The Temple of Roma and Venus was designed and commissioned by the Emperor Hadrian. Building started in the year 121 and this, the largest of Rome’s Temples, was inaugurated in the year 135. That said, construction may have continued for several more years and was likely completed under Emperor Antoninus Pius in the 140s.
This Greek-style temple, which follows an east – west axis, is set on a huge purpose-built platform 145m long and 100m wide. The platform is made with bricks and concrete and is covered by travertine marble. The eastern edge of the platform, which was built on a slope, stands on arched vaults that created a series of rooms. The overall layout and scale of the Temple is best seen from the upper tier on the west side of the Colosseum.
The main building material used for the construction of the temple was Greek Proconnesian marble. This high quality clean white stone would have emphasized the “simplicity” of the whole building. Even so, the temple was partially colored with, for example, the Corinthian capitals being painted gold. Yet, the overall impression would have been of a clean white structure with notable features that emphasized its similarity to Hellenistic temples and sanctuaries. Firstly, with the temple sitting on a raised platform it was surrounded on all sides by a flight of seven steps. This, the crepidoma, clearly distinguished this Greek-style temple from the other nearby Roman temples that gave access normally only from a main set of steps at the front. Also, the temple had two concentric rings of columns surrounding the central building – again a feature that echoed Greek-Hellenistic architecture.
The building served two cults with a huge seated statue for each: one side was dedicated to the goddess Roma and the other to the goddess Venus.

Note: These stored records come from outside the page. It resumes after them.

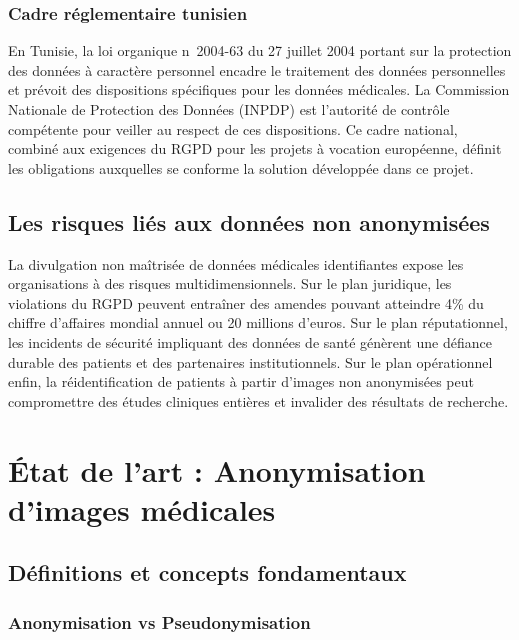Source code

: \subsubsection{Cadre réglementaire tunisien}

En Tunisie, la loi organique n\textdegree~2004-63 du 27 juillet 2004 portant sur la protection des données à caractère personnel encadre le traitement des données personnelles et prévoit des dispositions spécifiques pour les données médicales. La Commission Nationale de Protection des Données (INPDP) est l'autorité de contrôle compétente pour veiller au respect de ces dispositions. Ce cadre national, combiné aux exigences du RGPD pour les projets à vocation européenne, définit les obligations auxquelles se conforme la solution développée dans ce projet.

\subsection{Les risques liés aux données non anonymisées}

La divulgation non maîtrisée de données médicales identifiantes expose les organisations à des risques multidimensionnels. Sur le plan juridique, les violations du RGPD peuvent entraîner des amendes pouvant atteindre 4\% du chiffre d'affaires mondial annuel ou 20 millions d'euros. Sur le plan réputationnel, les incidents de sécurité impliquant des données de santé génèrent une défiance durable des patients et des partenaires institutionnels. Sur le plan opérationnel enfin, la réidentification de patients à partir d'images non anonymisées peut compromettre des études cliniques entières et invalider des résultats de recherche.

\section{État de l'art : Anonymisation d'images médicales}

\subsection{Définitions et concepts fondamentaux}

\subsubsection{Anonymisation vs Pseudonymisation}

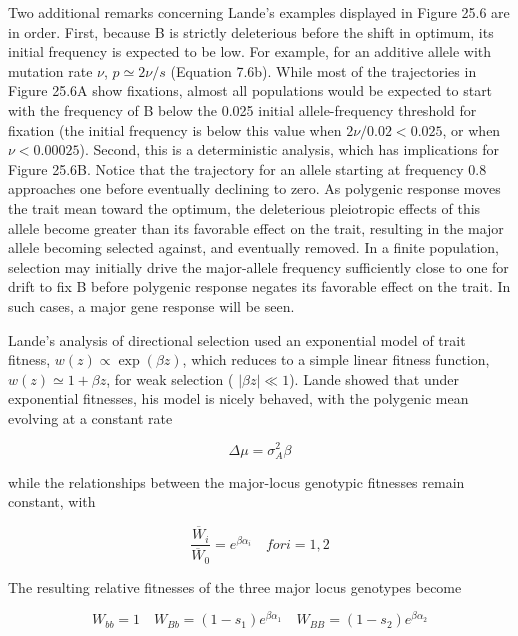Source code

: \documentclass{article}
\begin{document}
Two additional remarks concerning Lande's examples displayed in Figure 25.6 are in order. First, because B is strictly deleterious before the shift in optimum, its initial frequency is expected to be low. For example, for an additive allele with mutation rate  $ \nu $,  $ p \simeq 2\nu/s $ (Equation 7.6b). While most of the trajectories in Figure 25.6A show fixations, almost all populations would be expected to start with the frequency of B below the 0.025 initial allele-frequency threshold for fixation (the initial frequency is below this value when  $ 2\nu/0.02 < 0.025 $, or when  $ \nu < 0.00025 $). Second, this is a deterministic analysis, which has implications for Figure 25.6B. Notice that the trajectory for an allele starting at frequency 0.8 approaches one before eventually declining to zero. As polygenic response moves the trait mean toward the optimum, the deleterious pleiotropic effects of this allele become greater than its favorable effect on the trait, resulting in the major allele becoming selected against, and eventually removed. In a finite population, selection may initially drive the major-allele frequency sufficiently close to one for drift to fix B before polygenic response negates its favorable effect on the trait. In such cases, a major gene response will be seen.

Lande's analysis of directional selection used an exponential model of trait fitness,  $ w(z) \propto \exp(\beta z) $, which reduces to a simple linear fitness function,  $ w(z) \simeq 1 + \beta z $, for weak selection ( $ |\beta z| \ll 1 $). Lande showed that under exponential fitnesses, his model is nicely behaved, with the polygenic mean evolving at a constant rate

\begin{equation}
\Delta\mu=\sigma_{A}^{2}\beta
\tag{25.9a}
\label{eq:25_9a}
\end{equation}

while the relationships between the major-locus genotypic fitnesses remain constant, with

\begin{equation}
\frac{\overline{W}_{i}}{\overline{W}_{0}}=e^{\beta\alpha_{i}}\quad for i=1,2
\tag{25.9b}
\label{eq:25_9b}
\end{equation}

The resulting relative fitnesses of the three major locus genotypes become

\begin{equation}
W_{b b}=1\quad W_{B b}=\left(1-s_{1}\right)e^{\beta\alpha_{1}}\quad W_{B B}=\left(1-s_{2}\right)e^{\beta\alpha_{2}}
\tag{25.9c}
\label{eq:25_9c}
\end{equation}
\end{document}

Roma’s statue faced west, looking out over the Roman Forum, and Venus’ statue faced east, looking towards the Colosseum. A row of four columns lined the entrance to each side, and the temple was bordered by colonnaded entrances ending in staircases that led down to the Colosseum.
This was the first dedication in Rome to Roma as a divinity in her own right; here she was worshipped as Roma Aeterna (‘Eternal Rome’) and she carried a spear and a symbol of victory. Roma is paired with Venus Felix which literally meant ‘lucky’ Venus but was intended to represent fertility and prosperity. Together the two goddesses made a combined symbol of the new era of prosperity that had supposedly begun under Trajan.

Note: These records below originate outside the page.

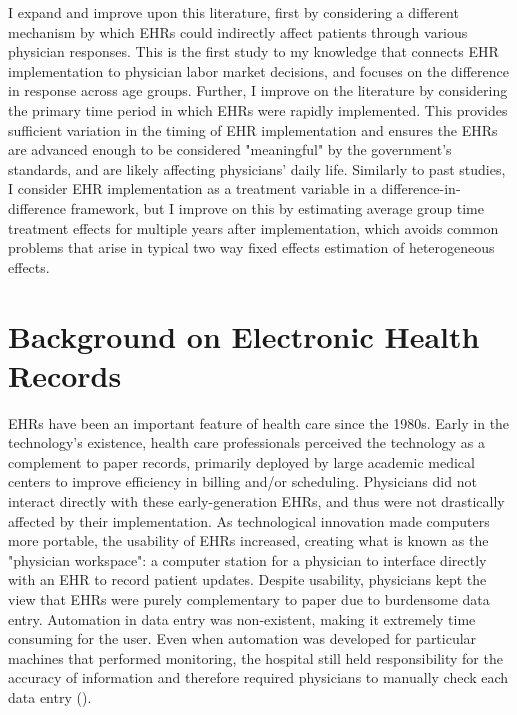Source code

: \documentclass[11pt]{article}
\begin{document}
I expand and improve upon this literature, first by considering a different mechanism by which EHRs could indirectly affect patients through various physician responses. This is the first study to my knowledge that connects EHR implementation to physician labor market decisions, and focuses on the difference in response across age groups. Further, I improve on the literature by considering the primary time period in which EHRs were rapidly implemented. This provides sufficient variation in the timing of EHR implementation and ensures the EHRs are advanced enough to be considered "meaningful" by the government's standards, and are likely affecting physicians' daily life. Similarly to past studies, I consider EHR implementation as a treatment variable in a difference-in-difference framework, but I improve on this by estimating average group time treatment effects for multiple years after implementation, which avoids common problems that arise in typical two way fixed effects estimation of heterogeneous effects.  




\section{Background on Electronic Health Records}

EHRs have been an important feature of health care since the 1980s. Early in the technology's existence, health care professionals perceived the technology as a complement to paper records, primarily deployed by large academic medical centers to improve efficiency in billing and/or scheduling. Physicians did not interact directly with these early-generation EHRs, and thus were not drastically affected by their implementation. As technological innovation made computers more portable, the usability of EHRs increased, creating what is known as the "physician workspace": a computer station for a physician to interface directly with an EHR to record patient updates. Despite usability, physicians kept the view that EHRs were purely complementary to paper due to burdensome data entry. Automation in data entry was non-existent, making it extremely time consuming for the user. Even when automation was developed for particular machines that performed monitoring, the hospital still held responsibility for the accuracy of information and therefore required physicians to manually check each data entry (\cite{evans2016electronic}). 
\end{document}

The goddesses sat back-to-back on thrones in the middle of the temple facing outwards on the long axis of the main building.
Here Venus was also used to represent love which in Latin was written as Amor – conveniently this is Roma spelled backwards. By placing the two divinities of Venus and Rome back-to-back in a single temple Hadrian enjoyed the further symmetry of their Roman names.
In his history of Rome, authored roughly a century later Cassius Dio writes that Hadrian showed his design for this temple to Trajan’s favorite architect and engineer, Apollodorus of Damascus. When Apollodorus suggested there were multiple issues with intended construction, Hadrian became enraged and banished the architect into exile. The Emperor later arranged for his conviction under fabricated charges and subsequent execution.
Originally the two sides of the temple were connected and visitors could walk from one statue to the other inside the main temple. However, after fire damage in the year 307, Emperor Maxentius completely divided the space and provided a backdrop for both statues, by introducing symmetrical semi-circular apses topped with coffered half-domed ceilings. The apses form the core of what is visible today.